*Given entries:*
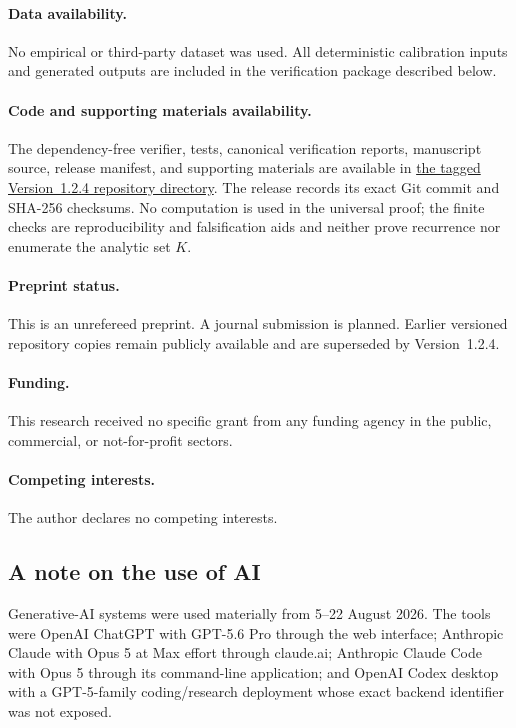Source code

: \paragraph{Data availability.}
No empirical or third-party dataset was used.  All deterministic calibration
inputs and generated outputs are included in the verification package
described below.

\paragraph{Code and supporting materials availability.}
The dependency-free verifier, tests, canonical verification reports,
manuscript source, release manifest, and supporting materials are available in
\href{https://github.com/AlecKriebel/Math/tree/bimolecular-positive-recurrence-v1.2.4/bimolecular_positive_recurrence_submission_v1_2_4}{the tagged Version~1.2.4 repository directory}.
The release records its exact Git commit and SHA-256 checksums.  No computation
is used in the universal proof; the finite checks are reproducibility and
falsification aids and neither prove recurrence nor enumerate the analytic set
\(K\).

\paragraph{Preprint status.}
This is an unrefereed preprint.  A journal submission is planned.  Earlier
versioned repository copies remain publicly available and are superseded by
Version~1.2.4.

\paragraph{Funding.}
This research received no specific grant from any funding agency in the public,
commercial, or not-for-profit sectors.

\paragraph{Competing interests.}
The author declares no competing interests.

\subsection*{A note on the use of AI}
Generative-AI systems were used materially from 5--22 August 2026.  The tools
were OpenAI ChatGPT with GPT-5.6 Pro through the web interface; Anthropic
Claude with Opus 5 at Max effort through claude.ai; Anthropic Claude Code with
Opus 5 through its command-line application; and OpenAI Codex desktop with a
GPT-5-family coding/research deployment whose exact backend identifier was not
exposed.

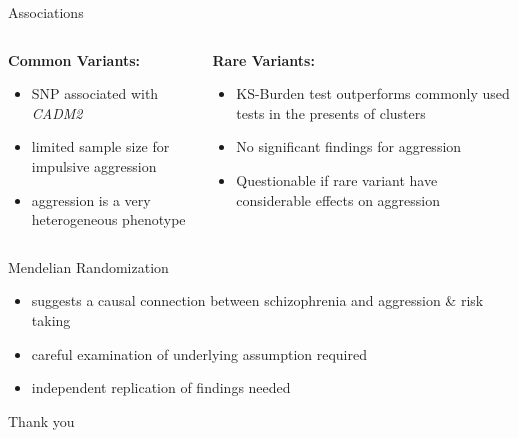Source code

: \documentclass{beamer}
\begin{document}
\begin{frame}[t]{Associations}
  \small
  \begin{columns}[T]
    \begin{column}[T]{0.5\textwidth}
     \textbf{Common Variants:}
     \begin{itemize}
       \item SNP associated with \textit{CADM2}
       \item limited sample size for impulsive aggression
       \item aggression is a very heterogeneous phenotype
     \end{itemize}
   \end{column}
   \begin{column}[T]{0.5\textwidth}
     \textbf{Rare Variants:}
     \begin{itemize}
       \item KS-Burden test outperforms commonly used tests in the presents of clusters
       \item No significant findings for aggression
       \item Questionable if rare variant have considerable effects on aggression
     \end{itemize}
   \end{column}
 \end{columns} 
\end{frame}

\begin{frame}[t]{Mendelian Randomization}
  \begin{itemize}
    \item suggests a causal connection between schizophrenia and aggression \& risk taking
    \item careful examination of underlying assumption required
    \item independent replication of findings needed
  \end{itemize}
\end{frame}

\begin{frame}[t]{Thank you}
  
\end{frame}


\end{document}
...
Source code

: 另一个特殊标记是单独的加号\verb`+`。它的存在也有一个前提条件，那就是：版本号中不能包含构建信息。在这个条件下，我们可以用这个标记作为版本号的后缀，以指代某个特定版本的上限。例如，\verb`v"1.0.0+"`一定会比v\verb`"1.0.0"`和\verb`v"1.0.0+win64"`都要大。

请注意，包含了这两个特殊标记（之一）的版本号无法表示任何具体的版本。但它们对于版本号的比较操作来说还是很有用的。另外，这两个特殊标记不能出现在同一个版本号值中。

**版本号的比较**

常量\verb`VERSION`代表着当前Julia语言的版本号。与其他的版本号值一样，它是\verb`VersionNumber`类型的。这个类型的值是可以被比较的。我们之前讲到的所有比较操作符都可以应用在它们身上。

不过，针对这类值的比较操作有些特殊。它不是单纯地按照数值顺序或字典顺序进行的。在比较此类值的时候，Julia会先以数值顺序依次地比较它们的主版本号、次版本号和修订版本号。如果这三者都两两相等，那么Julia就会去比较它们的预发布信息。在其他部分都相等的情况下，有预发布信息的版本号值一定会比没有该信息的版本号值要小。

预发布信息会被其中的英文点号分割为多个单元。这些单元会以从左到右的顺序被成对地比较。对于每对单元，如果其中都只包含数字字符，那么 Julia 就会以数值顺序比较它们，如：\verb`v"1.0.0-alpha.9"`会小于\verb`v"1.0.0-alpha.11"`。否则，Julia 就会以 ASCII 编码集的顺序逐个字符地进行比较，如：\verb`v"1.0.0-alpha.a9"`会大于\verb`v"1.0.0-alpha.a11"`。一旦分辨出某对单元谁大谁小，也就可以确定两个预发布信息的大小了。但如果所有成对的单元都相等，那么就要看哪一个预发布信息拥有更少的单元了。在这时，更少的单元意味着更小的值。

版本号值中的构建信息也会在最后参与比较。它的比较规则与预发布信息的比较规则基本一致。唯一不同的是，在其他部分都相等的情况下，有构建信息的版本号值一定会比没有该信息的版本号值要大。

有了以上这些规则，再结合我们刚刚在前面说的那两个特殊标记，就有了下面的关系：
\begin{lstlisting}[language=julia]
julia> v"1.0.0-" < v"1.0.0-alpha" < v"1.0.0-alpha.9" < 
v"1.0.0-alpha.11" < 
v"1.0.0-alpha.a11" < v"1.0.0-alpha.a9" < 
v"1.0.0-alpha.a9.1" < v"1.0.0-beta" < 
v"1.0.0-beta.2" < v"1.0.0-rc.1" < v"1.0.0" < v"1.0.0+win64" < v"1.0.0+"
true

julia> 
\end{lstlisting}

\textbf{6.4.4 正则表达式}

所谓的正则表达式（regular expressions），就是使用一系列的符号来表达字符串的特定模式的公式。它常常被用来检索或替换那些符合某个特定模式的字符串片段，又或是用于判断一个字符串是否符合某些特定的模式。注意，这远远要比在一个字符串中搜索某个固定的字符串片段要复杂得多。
---
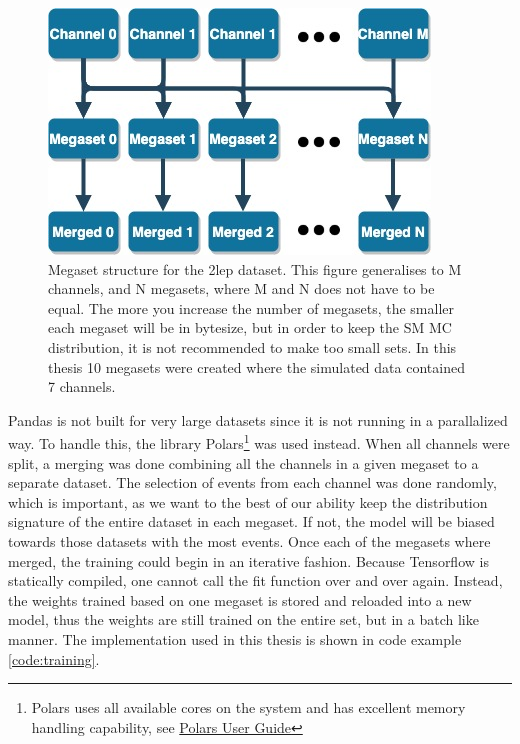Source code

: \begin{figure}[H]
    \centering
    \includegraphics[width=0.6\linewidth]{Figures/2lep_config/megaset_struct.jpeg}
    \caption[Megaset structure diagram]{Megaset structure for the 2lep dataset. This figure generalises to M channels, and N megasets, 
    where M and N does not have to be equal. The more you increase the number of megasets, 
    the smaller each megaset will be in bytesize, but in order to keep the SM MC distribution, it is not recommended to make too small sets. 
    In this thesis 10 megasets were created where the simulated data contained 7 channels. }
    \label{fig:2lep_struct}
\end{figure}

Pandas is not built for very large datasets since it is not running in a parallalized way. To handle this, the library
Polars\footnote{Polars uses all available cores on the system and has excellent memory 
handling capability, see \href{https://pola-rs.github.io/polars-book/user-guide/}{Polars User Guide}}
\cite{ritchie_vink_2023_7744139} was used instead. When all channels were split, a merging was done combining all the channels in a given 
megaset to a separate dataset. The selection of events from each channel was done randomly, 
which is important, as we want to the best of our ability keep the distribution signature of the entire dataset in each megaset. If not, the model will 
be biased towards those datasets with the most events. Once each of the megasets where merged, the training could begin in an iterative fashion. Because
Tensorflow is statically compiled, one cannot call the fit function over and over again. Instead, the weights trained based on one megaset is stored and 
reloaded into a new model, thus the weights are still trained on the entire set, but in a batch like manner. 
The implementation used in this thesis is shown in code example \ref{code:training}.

*Assignment:*
Look for the word "from". Copy out every line of the data that has it.

*Finished exercise:*
This research received no specific grant from any funding agency in the public,
Generative-AI systems were used materially from 5--22 August 2026.  The tools
megaset to a separate dataset. The selection of events from each channel was done randomly, 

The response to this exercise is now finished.